Reasons for optimism
Despite uncertainties about COVID-19 and tourism globally, hoteliers in the Caribbean and Latin America have reasons to be optimistic, speakers said.
Patricia Boo, area director for Central and South America at STR—parent company of Hotel News Now—said the desire to travel to the region remains high.
“Intentions to travel are very strong. … Latin America has so much to offer. It’s probably going to take longer than what we all would like to see, but it’s definitely going to come back,” Boo said. “I also see a great opportunity for more domestic and inter-regional travel and collaboration.”
John Fareed, managing director and chairman of North America at Horwath HTL, said the latest American Hotel & Lodging Association survey is encouraging, showing that 44% of U.S. travelers are looking to take a trip in 2020. However, that’s domestic travel.

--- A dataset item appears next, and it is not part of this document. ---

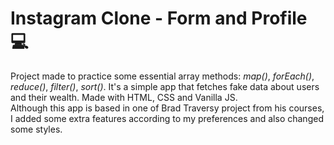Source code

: # Instagram Clone - Form and Profile :computer:

Project made to practice some essential array methods: _map()_, _forEach()_, _reduce()_, _filter()_, _sort()_.
It's a simple app that fetches fake data about users and their wealth. Made with HTML, CSS and Vanilla JS.  
Although this app is based in one of Brad Traversy project from his courses, I added some extra features according to my preferences and also changed some styles.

“We also have to remember that a lot of these consumers in the very beginning of COVID got burned. They got stuck in a destination for an extended period of time or they got stuck on a cruise ship and friends and family saw this,” he said. “A lot of people who had travel that was planned and got canceled are still waiting on the deposits to come back. Here we are in July, they’ve still not received their deposits from trips that were scheduled in March or April from the airlines and the cruise lines and (online travel agencies).”

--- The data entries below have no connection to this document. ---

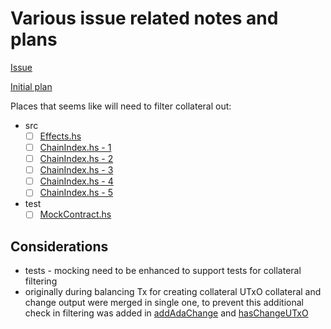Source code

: # Various issue related notes and plans

[Issue](https://github.com/mlabs-haskell/bot-plutus-interface/issues/89)

[Initial plan](https://github.com/mlabs-haskell/bot-plutus-interface/issues/89#issuecomment-1142269067)

Places that seems like will need to filter collateral out:

* src
  * [ ] [Effects.hs](./src/BotPlutusInterface/Effects.hs#L171)
  * [ ] [ChainIndex.hs - 1](./src/BotPlutusInterface/ChainIndex.hs#L41)
  * [ ] [ChainIndex.hs - 2](./src/BotPlutusInterface/ChainIndex.hs#L45)
  * [ ] [ChainIndex.hs - 3](./src/BotPlutusInterface/ChainIndex.hs#L47)
  * [ ] [ChainIndex.hs - 4](./src/BotPlutusInterface/ChainIndex.hs#L52)
  * [ ] [ChainIndex.hs - 5](./src/BotPlutusInterface/ChainIndex.hs#L60)

* test
  * [ ] [MockContract.hs](./test/Spec/MockContract.hs#L567)

## Considerations

* tests - mocking need to be enhanced to support tests for collateral filtering
* originally during balancing Tx for creating collateral UTxO collateral and change output were merged in single one, to prevent this additional check in filtering was added in [addAdaChange](./src/BotPlutusInterface/Balance.hs#L392) and [hasChangeUTxO](./src/BotPlutusInterface/Balance.hs#L376)
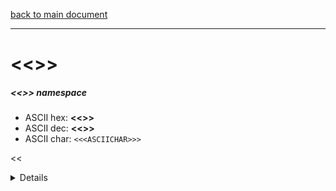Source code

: [back to main document](../../README.md)

---

# <<<DESCRIPTION>>>
##### <<<NAMESPACE>>> namespace
- ASCII hex: __<<<ASCIIHEX>>>__
- ASCII dec: __<<<ASCIIDEC>>>__
- ASCII char: `<<<ASCIICHAR>>>`

<<<DETAILS>>>

---

<<<USAGE>>>

---

<<<EXAMPLELINKSECTION>>>

---

[back to main document](../../README.md)

***PROJECT RATTISH `@` <<<YEAR>>>***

Fareed added the level of pent-up demand for beach destinations and the Caribbean and Latin America resort destinations could indicate a quicker path to recovery than in other global regions.
“We’re going to see a return to normal business more quickly than we would expect,” Fareed said.
The time for innovation in the hotel industry is now, and Basso said collaboration and sharing of ideas—even among competitors—is encouraged.
“My call to the industry right now would be if you come up with an innovative idea that can save lives that can accelerate the recovery, share that with others, because we simply cannot afford not to do that at this stage,” Basso said.